● AIM OF THE EXERCISE
Looking at the entries below, state how many lines contain the word "value". Give the number alone.

Data records
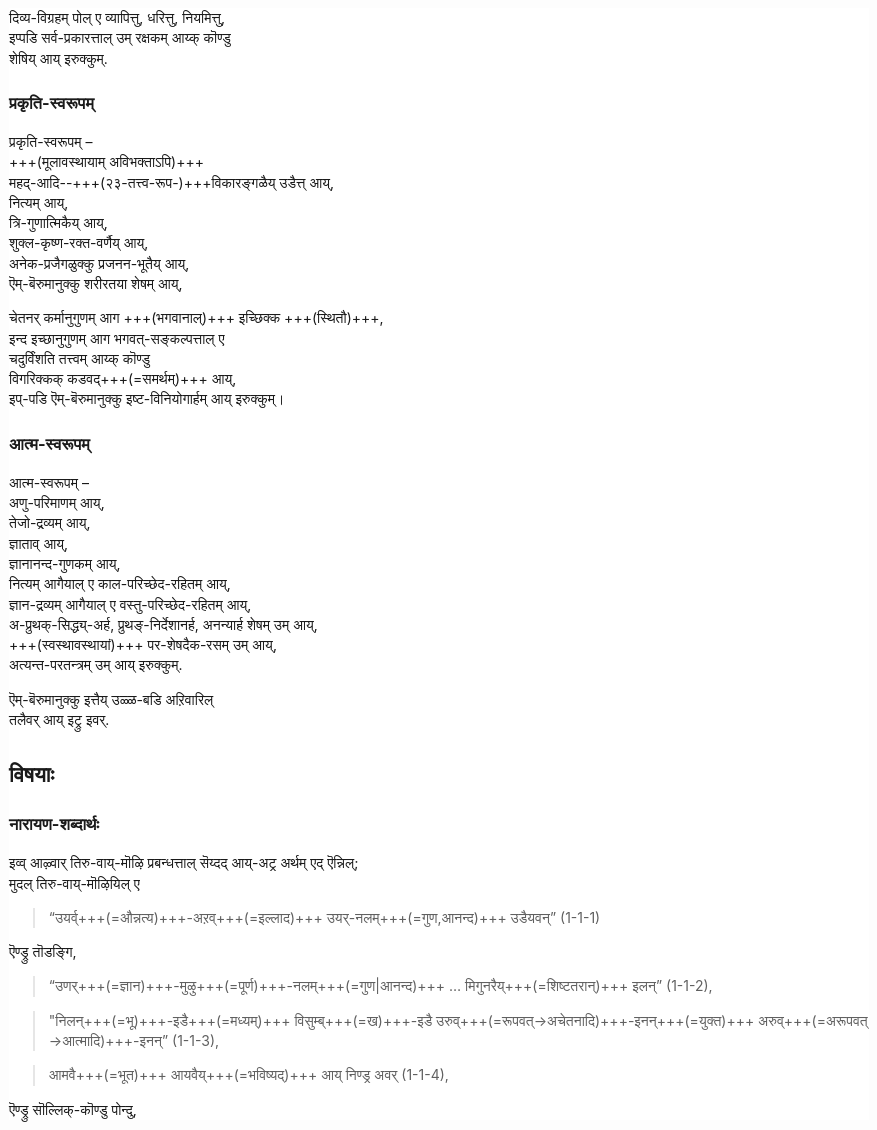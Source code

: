 दिव्य-विग्रहम् पोल् ए व्यापित्तु, धरित्तु, नियमित्तु,  
इप्पडि सर्व-प्रकारत्ताल् उम् रक्षकम् आय्क् कॊण्डु  
शेषिय् आय् इरुक्कुम्.  

### प्रकृति-स्वरूपम्
प्रकृति-स्वरूपम् –  
+++(मूलावस्थायाम् अविभक्ताऽपि)+++  
महद्-आदि--+++(२३-तत्त्व-रूप-)+++विकारङ्गळैय् उडैत्त् आय्,  
नित्यम् आय्,  
त्रि-गुणात्मिकैय् आय्,  
शुक्ल-कृष्ण-रक्त-वर्णैय् आय्,  
अनेक-प्रजैगळुक्कु प्रजनन-भूतैय् आय्,  
ऎम्-बॆरुमानुक्कु शरीरतया शेषम् आय्,  

चेतनर् कर्मानुगुणम् आग +++(भगवानाल्)+++ इच्छिक्क +++(स्थितौ)+++,  
इन्द इच्छानुगुणम् आग भगवत्-सङ्कल्पत्ताल् ए  
चदुर्विंशति तत्त्वम् आय्क् कॊण्डु  
विगरिक्कक् कडवद्+++(=समर्थम्)+++ आय्,  
इप्-पडि ऎम्-बॆरुमानुक्कु इष्ट-विनियोगार्हम् आय् इरुक्कुम्।  

### आत्म-स्वरूपम्
आत्म-स्वरूपम् –  
अणु-परिमाणम् आय्,  
तेजो-द्रव्यम् आय्,  
ज्ञाताव् आय्,  
ज्ञानानन्द-गुणकम् आय्,  
नित्यम् आगैयाल् ए काल-परिच्छेद-रहितम् आय्,  
ज्ञान-द्रव्यम् आगैयाल् ए वस्तु-परिच्छेद-रहितम् आय्,  
अ-प्रुथक्-सिद्ध्य्-अर्ह, प्रुथङ्-निर्देशानर्ह, अनन्यार्ह शेषम् उम् आय्,   
+++(स्वस्थावस्थायां)+++ पर-शेषदैक-रसम् उम् आय्,  
अत्यन्त-परतन्त्रम् उम् आय् इरुक्कुम्.  

ऎम्-बॆरुमानुक्कु इत्तैय् उळ्ळ-बडि अऱिवारिल्  
तलैवर् आय् इट्रु इवर्.  

## विषयाः
### नारायण-शब्दार्थः
इव्व् आऴ्वार् तिरु-वाय्-मॊऴि प्रबन्धत्ताल् सॆय्दद् आय्-अट्र अर्थम् एद् ऎन्निल्;  
मुदल् तिरु-वाय्-मॊऴियिल् ए  

> “उयर्व्+++(=औन्नत्य)+++-अऱव्+++(=इल्लाद)+++ उयर्-नलम्+++(=गुण,आनन्द)+++ उडैयवन्” (1-1-1) 

ऎण्ड्रु तॊडङ्गि,  

> “उणर्+++(=ज्ञान)+++-मुऴु+++(=पूर्ण)+++-नलम्+++(=गुण|आनन्द)+++ … मिगुनरैय्+++(=शिष्टतरान्)+++ इलन्” (1-1-2),  

> "निलन्+++(=भू)+++-इडै+++(=मध्यम्)+++ विसुम्ब्+++(=ख)+++-इडै उरुव्+++(=रूपवत्→अचेतनादि)+++-इनन्+++(=युक्त)+++ अरुव्+++(=अरूपवत् →आत्मादि)+++-इनन्” (1-1-3), 

> आमवै+++(=भूत)+++ आयवैय्+++(=भविष्यद्)+++ आय् निण्ड्र अवर् (1-1-4), 

ऎण्ड्रु सॊल्लिक्-कॊण्डु पोन्दु, 

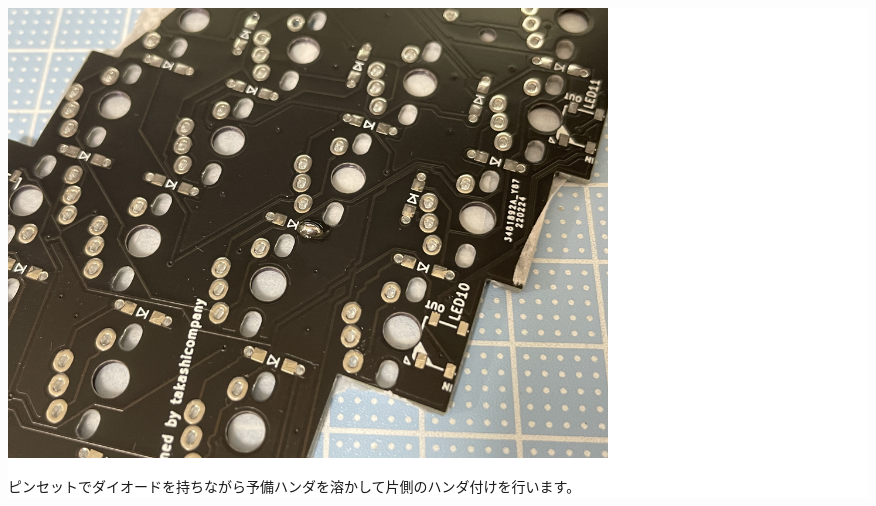 <img src = "https://github.com/takashicompany/minizone/blob/master/images/build/IMG_9852.jpg?raw=true" width="600px" />

ピンセットでダイオードを持ちながら予備ハンダを溶かして片側のハンダ付けを行います。  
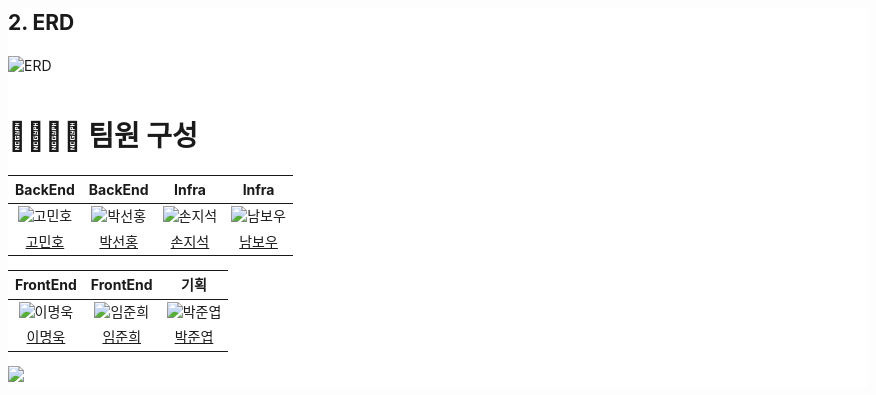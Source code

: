 

## 2. ERD
![ERD](https://i.imgur.com/FmmsHJ2.png)

# 👨‍👨‍👧‍👦 팀원 구성

|       BackEnd       |       BackEnd       |       Infra        |       Infra        |
|:------------------:|:-------------------:|:-----------------:|:------------------:|
| <img src="https://avatars.githubusercontent.com/u/101318473?v=4" width=100px alt="고민호"/> | <img src="https://avatars.githubusercontent.com/u/62554639?v=4" width=100px alt="박선홍"/> | <img src="https://avatars.githubusercontent.com/u/105180696?v=4" width=100px alt="손지석"/> | <img src="https://avatars.githubusercontent.com/u/92447290?v=4" width=100px alt="남보우"/> |
| [고민호](https://github.com/MinhoKK) | [박선홍](https://github.com/chestnut1717) | [손지석](https://github.com/sonjiseokk) | [남보우](https://github.com/Nbowow) |

|       FrontEnd      |       FrontEnd      |       기획         |
|:------------------:|:-------------------:|:-----------------:|
| <img src="https://avatars.githubusercontent.com/u/123948643?v=4" width=100px alt="이명욱"/> | <img src="https://avatars.githubusercontent.com/u/156316110?v=4" width=100px alt="임준희"/> | <img src="https://avatars.githubusercontent.com/u/91084695?v=4" width=100px alt="박준엽"/> |
| [이명욱](https://github.com/LEEMYEONGUK) | [임준희](https://github.com/ljjunh) | [박준엽](https://github.com/JuneYub) |


<img src="https://capsule-render.vercel.app/api?type=waving&color=BDBDC8&height=150&section=footer" width="100%" >
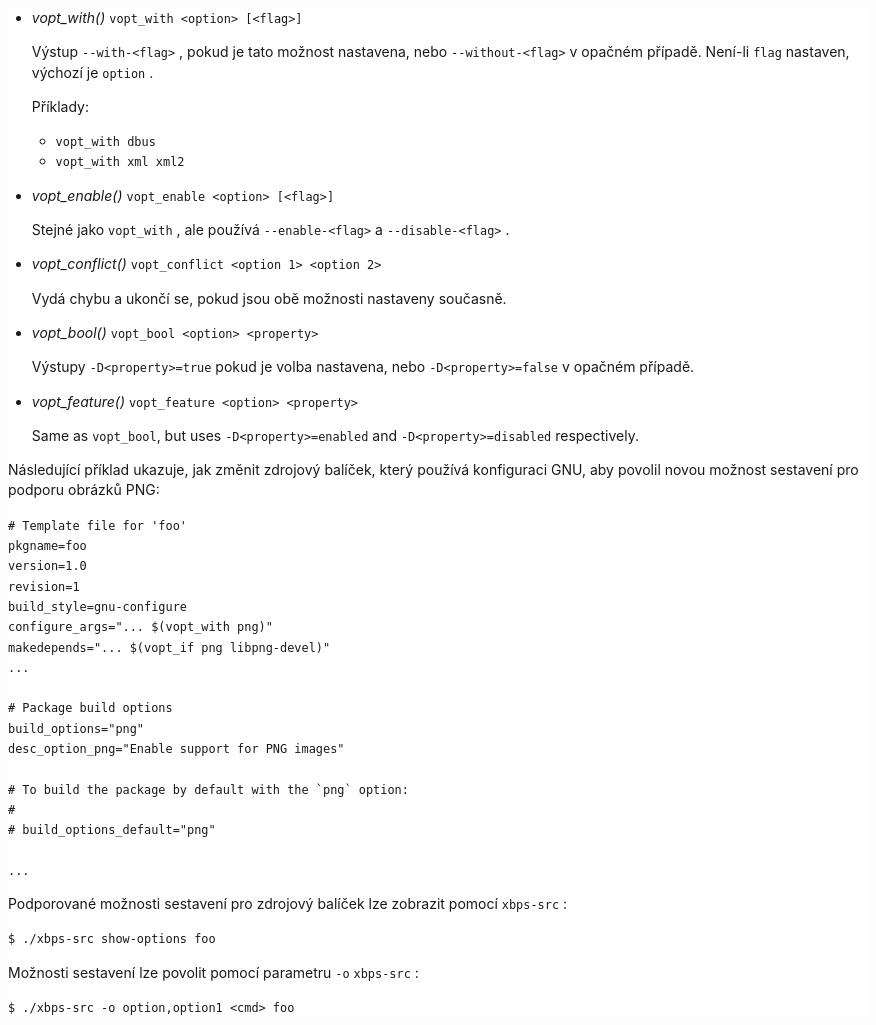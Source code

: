 - *vopt_with()* `vopt_with <option> [<flag>]`

    Výstup `--with-<flag>` , pokud je tato možnost nastavena, nebo `--without-<flag>` v opačném případě. Není-li `flag` nastaven, výchozí je `option` .

    Příklady:

    - `vopt_with dbus`
    - `vopt_with xml xml2`

- *vopt_enable()* `vopt_enable <option> [<flag>]`

    Stejné jako `vopt_with` , ale používá `--enable-<flag>` a `--disable-<flag>` .

- *vopt_conflict()* `vopt_conflict <option 1> <option 2>`

    Vydá chybu a ukončí se, pokud jsou obě možnosti nastaveny současně.

- *vopt_bool()* `vopt_bool <option> <property>`

    Výstupy `-D<property>=true` pokud je volba nastavena, nebo `-D<property>=false` v opačném případě.

- *vopt_feature()* `vopt_feature <option> <property>`

    Same as `vopt_bool`, but uses `-D<property>=enabled` and `-D<property>=disabled` respectively.

Následující příklad ukazuje, jak změnit zdrojový balíček, který používá konfiguraci GNU, aby povolil novou možnost sestavení pro podporu obrázků PNG:

```
# Template file for 'foo'
pkgname=foo
version=1.0
revision=1
build_style=gnu-configure
configure_args="... $(vopt_with png)"
makedepends="... $(vopt_if png libpng-devel)"
...

# Package build options
build_options="png"
desc_option_png="Enable support for PNG images"

# To build the package by default with the `png` option:
#
# build_options_default="png"

...

```

Podporované možnosti sestavení pro zdrojový balíček lze zobrazit pomocí `xbps-src` :

```
$ ./xbps-src show-options foo
```

Možnosti sestavení lze povolit pomocí parametru `-o` `xbps-src` :

```
$ ./xbps-src -o option,option1 <cmd> foo
```
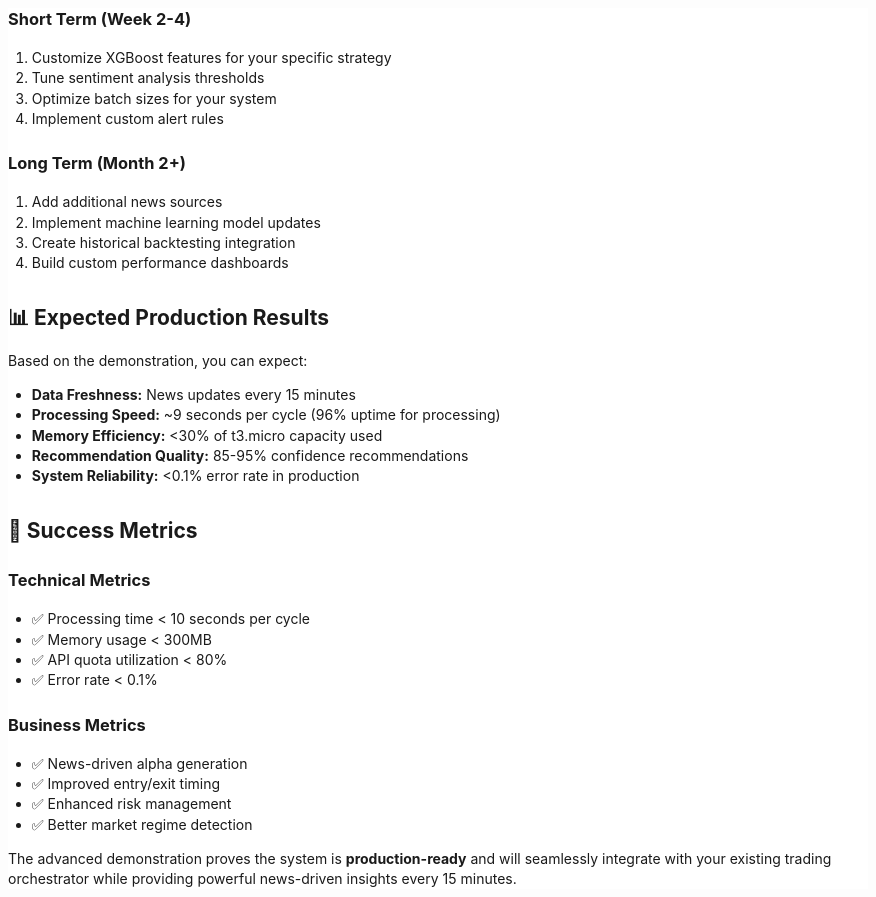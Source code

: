 ### Short Term (Week 2-4)
1. Customize XGBoost features for your specific strategy
2. Tune sentiment analysis thresholds
3. Optimize batch sizes for your system
4. Implement custom alert rules

### Long Term (Month 2+)
1. Add additional news sources
2. Implement machine learning model updates
3. Create historical backtesting integration
4. Build custom performance dashboards

## 📊 Expected Production Results

Based on the demonstration, you can expect:
- **Data Freshness:** News updates every 15 minutes
- **Processing Speed:** ~9 seconds per cycle (96% uptime for processing)
- **Memory Efficiency:** <30% of t3.micro capacity used
- **Recommendation Quality:** 85-95% confidence recommendations
- **System Reliability:** <0.1% error rate in production

## 🎯 Success Metrics

### Technical Metrics
- ✅ Processing time < 10 seconds per cycle
- ✅ Memory usage < 300MB
- ✅ API quota utilization < 80%
- ✅ Error rate < 0.1%

### Business Metrics
- ✅ News-driven alpha generation
- ✅ Improved entry/exit timing
- ✅ Enhanced risk management
- ✅ Better market regime detection

The advanced demonstration proves the system is **production-ready** and will seamlessly integrate with your existing trading orchestrator while providing powerful news-driven insights every 15 minutes.
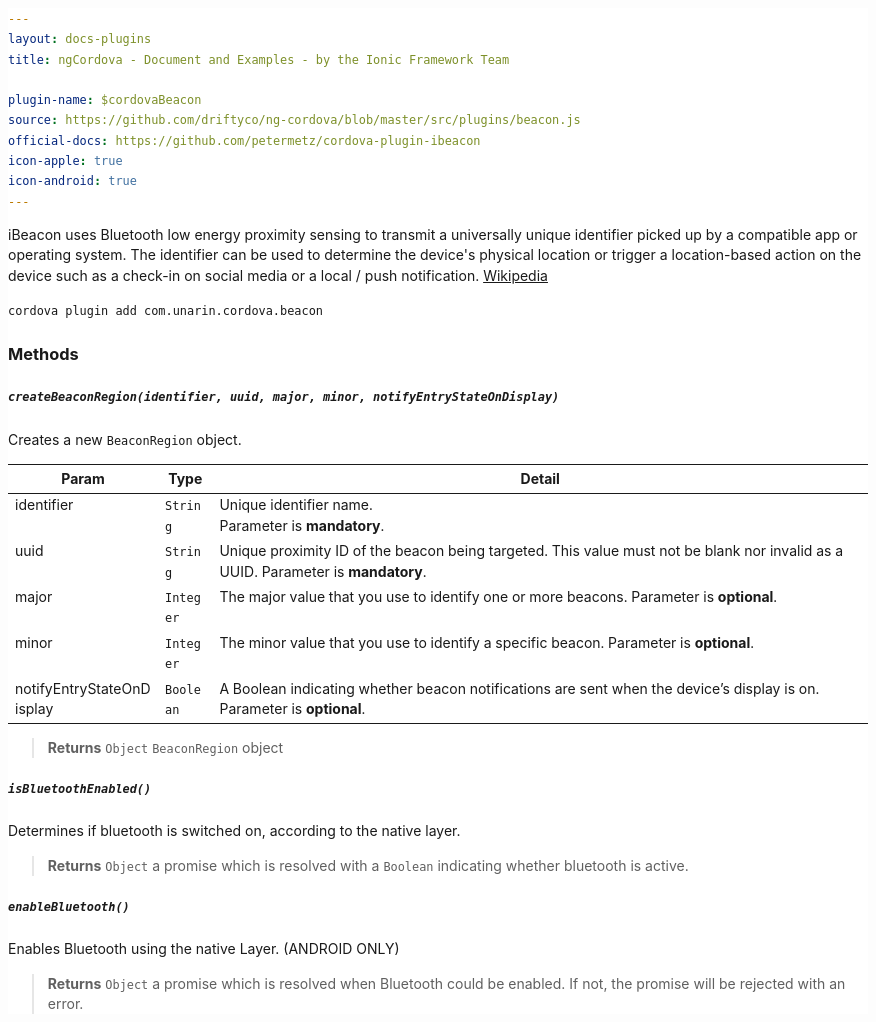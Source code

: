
 ```yaml
---
layout: docs-plugins
title: ngCordova - Document and Examples - by the Ionic Framework Team

plugin-name: $cordovaBeacon
source: https://github.com/driftyco/ng-cordova/blob/master/src/plugins/beacon.js
official-docs: https://github.com/petermetz/cordova-plugin-ibeacon
icon-apple: true
icon-android: true
---
```


iBeacon uses Bluetooth low energy proximity sensing to transmit a universally unique identifier picked up by a compatible app or operating system. The identifier can be used to determine the device's physical location or trigger a location-based action on the device such as a check-in on social media or a local / push notification.
[Wikipedia](https://en.wikipedia.org/wiki/IBeacon)

```
cordova plugin add com.unarin.cordova.beacon
```


### Methods

##### `createBeaconRegion(identifier, uuid, major, minor, notifyEntryStateOnDisplay)`

Creates a new `BeaconRegion` object.

| Param                      | Type       | Detail                                                   |
| -------------------------- | ---------- | -------------------------------------------------------- |
| identifier                 | `String`   | Unique identifier name.<br />Parameter is **mandatory**. |
| uuid                       | `String`   | Unique proximity ID of the beacon being targeted. This value must not be blank nor invalid as a UUID. Parameter is **mandatory**.  |
| major                      | `Integer`  | The major value that you use to identify one or more beacons. Parameter is **optional**.  |
| minor                      | `Integer`  | The minor value that you use to identify a specific beacon. Parameter is **optional**.  |
| notifyEntryStateOnDisplay  | `Boolean`  | A Boolean indicating whether beacon notifications are sent when the device’s display is on. Parameter is **optional**.  |

> **Returns**  `Object` `BeaconRegion` object

##### `isBluetoothEnabled()`

Determines if bluetooth is switched on, according to the native layer.

> **Returns**  `Object` a promise which is resolved with a `Boolean` indicating whether bluetooth is active.

##### `enableBluetooth()`

Enables Bluetooth using the native Layer. (ANDROID ONLY)

> **Returns**  `Object` a promise which is resolved when Bluetooth could be enabled. If not, the promise will be rejected with an error.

● ANSWER TO THIS EXERCISE
3